TALLAHASSEE, Fla. (AP) — The Seminole Tribe of Florida on Tuesday moved to appeal a federal judge’s decision to block its deal with the state to expand gambling and online sports betting throughout Florida.
In a ruling late Monday, U.S. District Court Judge Dabney Friedrich found that the multibillion dollar agreement between the state and tribe allowing online betting violated a federal rule that requires a person to be physically on tribal land when wagering. The lawsuit, filed by non-Indian casino owners in Florida, challenged the approval of the agreement by the U.S. Department of the Interior, which oversees tribal gambling operations.
The state and tribe had argued that because the computer servers processing the bets would be on tribal lands, bettors could wager from their phone or kiosks at race tracks and non-Indian casinos anywhere in the state and meet the federal standard.

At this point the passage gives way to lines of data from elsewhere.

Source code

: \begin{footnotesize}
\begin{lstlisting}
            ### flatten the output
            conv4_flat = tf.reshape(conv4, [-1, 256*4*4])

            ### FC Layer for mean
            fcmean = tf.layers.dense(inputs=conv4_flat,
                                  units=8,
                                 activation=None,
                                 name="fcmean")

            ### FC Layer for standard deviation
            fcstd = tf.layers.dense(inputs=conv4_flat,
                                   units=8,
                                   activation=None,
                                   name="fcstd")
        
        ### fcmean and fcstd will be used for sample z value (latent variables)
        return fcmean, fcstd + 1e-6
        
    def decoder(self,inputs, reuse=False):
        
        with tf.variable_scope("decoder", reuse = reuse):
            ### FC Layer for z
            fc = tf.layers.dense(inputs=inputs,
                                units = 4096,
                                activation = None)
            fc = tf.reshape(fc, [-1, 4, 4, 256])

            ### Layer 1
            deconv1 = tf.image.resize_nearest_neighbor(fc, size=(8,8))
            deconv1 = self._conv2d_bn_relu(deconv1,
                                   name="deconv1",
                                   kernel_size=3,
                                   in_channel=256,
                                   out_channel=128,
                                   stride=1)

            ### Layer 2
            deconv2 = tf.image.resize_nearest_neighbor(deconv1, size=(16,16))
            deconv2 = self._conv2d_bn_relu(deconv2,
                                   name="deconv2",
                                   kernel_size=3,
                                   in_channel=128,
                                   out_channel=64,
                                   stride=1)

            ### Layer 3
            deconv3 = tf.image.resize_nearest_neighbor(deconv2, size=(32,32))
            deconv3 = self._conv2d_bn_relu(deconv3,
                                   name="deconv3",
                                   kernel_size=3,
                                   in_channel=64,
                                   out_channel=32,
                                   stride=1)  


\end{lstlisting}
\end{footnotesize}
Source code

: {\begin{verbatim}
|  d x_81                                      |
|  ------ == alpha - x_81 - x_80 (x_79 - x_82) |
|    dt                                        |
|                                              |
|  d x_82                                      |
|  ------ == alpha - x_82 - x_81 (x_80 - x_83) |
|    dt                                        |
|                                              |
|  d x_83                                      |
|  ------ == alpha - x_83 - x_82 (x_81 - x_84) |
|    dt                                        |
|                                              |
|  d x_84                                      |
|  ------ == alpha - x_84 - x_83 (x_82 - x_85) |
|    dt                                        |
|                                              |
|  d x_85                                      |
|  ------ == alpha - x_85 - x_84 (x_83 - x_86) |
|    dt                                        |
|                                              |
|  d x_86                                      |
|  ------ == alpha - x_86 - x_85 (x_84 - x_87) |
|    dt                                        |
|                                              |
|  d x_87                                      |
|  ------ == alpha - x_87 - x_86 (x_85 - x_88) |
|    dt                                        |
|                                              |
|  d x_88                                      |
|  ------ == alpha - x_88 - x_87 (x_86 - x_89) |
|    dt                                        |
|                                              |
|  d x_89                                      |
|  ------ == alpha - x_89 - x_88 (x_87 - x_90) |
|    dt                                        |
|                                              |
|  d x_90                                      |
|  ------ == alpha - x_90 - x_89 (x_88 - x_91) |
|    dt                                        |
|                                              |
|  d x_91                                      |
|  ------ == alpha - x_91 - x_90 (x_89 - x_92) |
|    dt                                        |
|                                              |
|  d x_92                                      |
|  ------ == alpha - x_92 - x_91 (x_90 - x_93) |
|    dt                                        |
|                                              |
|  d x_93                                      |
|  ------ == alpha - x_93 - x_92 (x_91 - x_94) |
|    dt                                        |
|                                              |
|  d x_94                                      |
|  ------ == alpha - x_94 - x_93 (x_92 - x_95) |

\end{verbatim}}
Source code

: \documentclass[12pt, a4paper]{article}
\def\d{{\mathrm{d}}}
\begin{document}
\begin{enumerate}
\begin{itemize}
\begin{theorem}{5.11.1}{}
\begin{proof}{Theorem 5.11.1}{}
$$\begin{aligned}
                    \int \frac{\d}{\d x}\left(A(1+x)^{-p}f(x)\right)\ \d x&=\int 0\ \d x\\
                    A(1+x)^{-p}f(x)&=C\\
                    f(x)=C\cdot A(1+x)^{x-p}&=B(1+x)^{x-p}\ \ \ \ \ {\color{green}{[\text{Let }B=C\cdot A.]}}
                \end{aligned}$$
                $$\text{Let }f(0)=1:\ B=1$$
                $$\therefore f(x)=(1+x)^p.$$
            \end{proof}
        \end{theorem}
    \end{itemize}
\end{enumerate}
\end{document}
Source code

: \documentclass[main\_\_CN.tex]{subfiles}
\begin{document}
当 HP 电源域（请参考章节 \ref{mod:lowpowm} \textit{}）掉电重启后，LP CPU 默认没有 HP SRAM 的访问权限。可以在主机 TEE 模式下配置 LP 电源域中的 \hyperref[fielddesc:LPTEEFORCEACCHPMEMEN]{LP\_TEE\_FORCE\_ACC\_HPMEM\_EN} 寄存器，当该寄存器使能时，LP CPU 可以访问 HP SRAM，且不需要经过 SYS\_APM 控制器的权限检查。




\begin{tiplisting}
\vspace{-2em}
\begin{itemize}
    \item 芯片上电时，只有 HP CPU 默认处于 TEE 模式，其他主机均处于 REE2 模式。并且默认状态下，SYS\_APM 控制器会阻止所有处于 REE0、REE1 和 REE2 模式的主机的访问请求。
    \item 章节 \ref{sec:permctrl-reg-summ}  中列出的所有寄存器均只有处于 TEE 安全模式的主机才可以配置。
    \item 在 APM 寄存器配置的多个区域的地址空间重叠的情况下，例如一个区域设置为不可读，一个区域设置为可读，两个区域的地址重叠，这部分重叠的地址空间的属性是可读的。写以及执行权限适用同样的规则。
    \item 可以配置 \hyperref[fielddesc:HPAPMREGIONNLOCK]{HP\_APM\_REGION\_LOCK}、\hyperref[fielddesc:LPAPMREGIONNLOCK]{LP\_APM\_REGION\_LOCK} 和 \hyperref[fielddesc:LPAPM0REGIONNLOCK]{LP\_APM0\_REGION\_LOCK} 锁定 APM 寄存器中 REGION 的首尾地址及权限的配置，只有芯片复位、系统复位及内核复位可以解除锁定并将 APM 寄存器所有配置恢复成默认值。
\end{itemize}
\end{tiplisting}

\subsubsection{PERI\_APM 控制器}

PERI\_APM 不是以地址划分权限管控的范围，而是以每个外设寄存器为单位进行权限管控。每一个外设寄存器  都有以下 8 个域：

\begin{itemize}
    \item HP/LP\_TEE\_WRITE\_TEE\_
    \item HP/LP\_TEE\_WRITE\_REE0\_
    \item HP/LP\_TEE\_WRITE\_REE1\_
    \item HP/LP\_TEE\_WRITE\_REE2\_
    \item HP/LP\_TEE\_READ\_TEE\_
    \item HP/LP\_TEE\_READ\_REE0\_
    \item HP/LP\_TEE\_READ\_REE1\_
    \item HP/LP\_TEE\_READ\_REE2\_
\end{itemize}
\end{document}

Judge Friedrich, in her ruling, called that a “fiction,” writing “When a federal statute authorizes an activity only at specific locations, parties may not evade that limitation by ‘deeming’ their activity to occur where it, as a factual matter, does not.”
The tribe had begun taking bets Nov. 1, making Florida for a time the latest state to legalize sports gambling since a 2018 Supreme Court ruling. It lifted a federal ban on such wagering outside Nevada and a few other states. Today, about half the states and the District of Columbia have legalized betting on sports in some form.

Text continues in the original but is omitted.